Одна из женщин вошла посмотреть, не повредил ли мне толчок; подняла упавшую чашку, вышла… Когда все снова успокоились, я приподнялся немного на здоровой руке и посмотрел на стол в другом конце комнаты: там лежал нож, которым мне резали еду. Я подумал: если скатиться с кровати и потом по полу доползти, то наверняка смогу до него дотянуться. Земля слишком долго носила меня и устала от моей тяжести…
Чтобы повернуться, мне надо было переложить здоровой рукой неподвижную левую… И вот, принявшись за это дело, я увидел, что левая тоже двигается, вместе с правой. Чуть-чуть, едва заметно, но пальцы распрямлялись и сгибались, подчиняясь моей воле. Я ощупал их — они ощущали касание, хотя и слабо… Жизнь возвращалась в них.
Поднималось солнце… Я подумал об Афинах, обо всем, что я там построил… И хотя божьей благодати больше не было со мной — всё во мне кричало: «Это мое!»… И я остался жить. И ждать.
Проходили долгие месяцы; и медленно, мало-помалу в омертвевшие члены вползала жизнь, как впитывается сок в иссохшее дерево. Когда вернулось осязание и движение — еще долго мне пришлось ждать, пока в мышцах появилась хоть какая-то сила.

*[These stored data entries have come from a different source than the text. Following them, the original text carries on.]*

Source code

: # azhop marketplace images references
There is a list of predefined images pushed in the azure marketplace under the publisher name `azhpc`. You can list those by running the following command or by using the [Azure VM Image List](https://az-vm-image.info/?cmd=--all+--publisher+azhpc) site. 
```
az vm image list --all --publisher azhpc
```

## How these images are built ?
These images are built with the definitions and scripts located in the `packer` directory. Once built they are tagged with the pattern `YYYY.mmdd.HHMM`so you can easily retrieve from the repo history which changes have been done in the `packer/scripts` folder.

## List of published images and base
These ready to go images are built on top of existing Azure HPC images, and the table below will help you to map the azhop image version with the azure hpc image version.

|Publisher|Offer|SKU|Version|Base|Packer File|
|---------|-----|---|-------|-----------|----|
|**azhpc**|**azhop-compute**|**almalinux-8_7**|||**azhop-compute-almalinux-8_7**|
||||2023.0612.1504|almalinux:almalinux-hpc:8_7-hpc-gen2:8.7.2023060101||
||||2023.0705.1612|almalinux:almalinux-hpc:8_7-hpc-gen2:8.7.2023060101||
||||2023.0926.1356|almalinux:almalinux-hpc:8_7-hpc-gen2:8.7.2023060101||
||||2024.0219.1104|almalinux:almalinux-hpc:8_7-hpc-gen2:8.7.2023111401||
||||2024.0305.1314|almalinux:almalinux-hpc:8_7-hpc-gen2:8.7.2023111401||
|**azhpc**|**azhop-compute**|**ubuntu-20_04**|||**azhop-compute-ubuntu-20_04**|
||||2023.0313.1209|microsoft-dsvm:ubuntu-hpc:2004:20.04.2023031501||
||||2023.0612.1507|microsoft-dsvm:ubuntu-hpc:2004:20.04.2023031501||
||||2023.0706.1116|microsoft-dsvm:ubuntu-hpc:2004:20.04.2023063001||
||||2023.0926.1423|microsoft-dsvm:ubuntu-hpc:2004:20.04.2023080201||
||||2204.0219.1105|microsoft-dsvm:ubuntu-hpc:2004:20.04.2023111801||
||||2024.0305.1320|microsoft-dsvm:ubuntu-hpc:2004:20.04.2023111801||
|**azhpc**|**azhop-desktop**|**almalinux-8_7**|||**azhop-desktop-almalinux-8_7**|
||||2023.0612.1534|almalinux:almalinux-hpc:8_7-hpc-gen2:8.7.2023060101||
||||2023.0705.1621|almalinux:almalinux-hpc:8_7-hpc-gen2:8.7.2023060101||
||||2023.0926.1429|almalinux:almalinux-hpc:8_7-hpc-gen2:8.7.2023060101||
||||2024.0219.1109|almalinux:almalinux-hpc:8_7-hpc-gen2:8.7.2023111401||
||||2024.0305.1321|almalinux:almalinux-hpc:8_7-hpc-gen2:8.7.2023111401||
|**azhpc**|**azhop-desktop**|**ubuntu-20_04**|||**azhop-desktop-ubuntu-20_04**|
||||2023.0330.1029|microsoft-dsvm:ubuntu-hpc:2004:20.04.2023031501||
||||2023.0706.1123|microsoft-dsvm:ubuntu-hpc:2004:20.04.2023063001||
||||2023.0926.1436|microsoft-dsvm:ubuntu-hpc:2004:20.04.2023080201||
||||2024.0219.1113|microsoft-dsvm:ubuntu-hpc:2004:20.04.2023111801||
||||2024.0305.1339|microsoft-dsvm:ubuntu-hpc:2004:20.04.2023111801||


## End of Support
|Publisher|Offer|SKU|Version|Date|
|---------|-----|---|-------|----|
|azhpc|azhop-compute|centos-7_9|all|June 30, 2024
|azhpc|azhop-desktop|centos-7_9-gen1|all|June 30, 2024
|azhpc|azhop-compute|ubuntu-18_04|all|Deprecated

Сначала я поднимался, опираясь на двух человек, потом на одного, потом — держась за стул; но и с этих пор прошел еще целый год, пока я смог ходить сам. Да и тогда одна нога волочилась, и это так и не прошло до конца.
Однажды весной я позвал женщин, чтобы они привели мне в порядок волосы и бороду, — и велел подать зеркало. Я был почти совсем седой и выглядел на десять лет старше… Левый угол рта и левый глаз были слегка скошены книзу, так что эта часть лица выглядела печальной, но, по-видимому, люди все-таки будут узнавать меня. Собравшись, я взял свой посох и вышел без чьей-либо помощи наружу, в солнечный день, — меня встретили ликованием.
В тот вечер я вызвал своего штурмана Идая:
— Готовься, — говорю, — скоро пойдем домой.
— И я так думаю, что пора, государь.
Я спросил, что он имеет в виду. Он сказал, что в Афинах что-то неладно, беспорядки какие-то вроде… Но, мол, люди, от которых он это слышал, безграмотные островитяне и ничего толком не знают.
Когда мои люди появлялись и исчезали в других местах, они мудро держались так близко к правде, как только могли: рассказывали, что они мои матросы и что я оставил их на острове содержать базу для кораблей. Частные владения мало кого интересуют, — потому никто их не трогал, — а они могли спрашивать, что обо мне слышно, и узнавать, что говорят.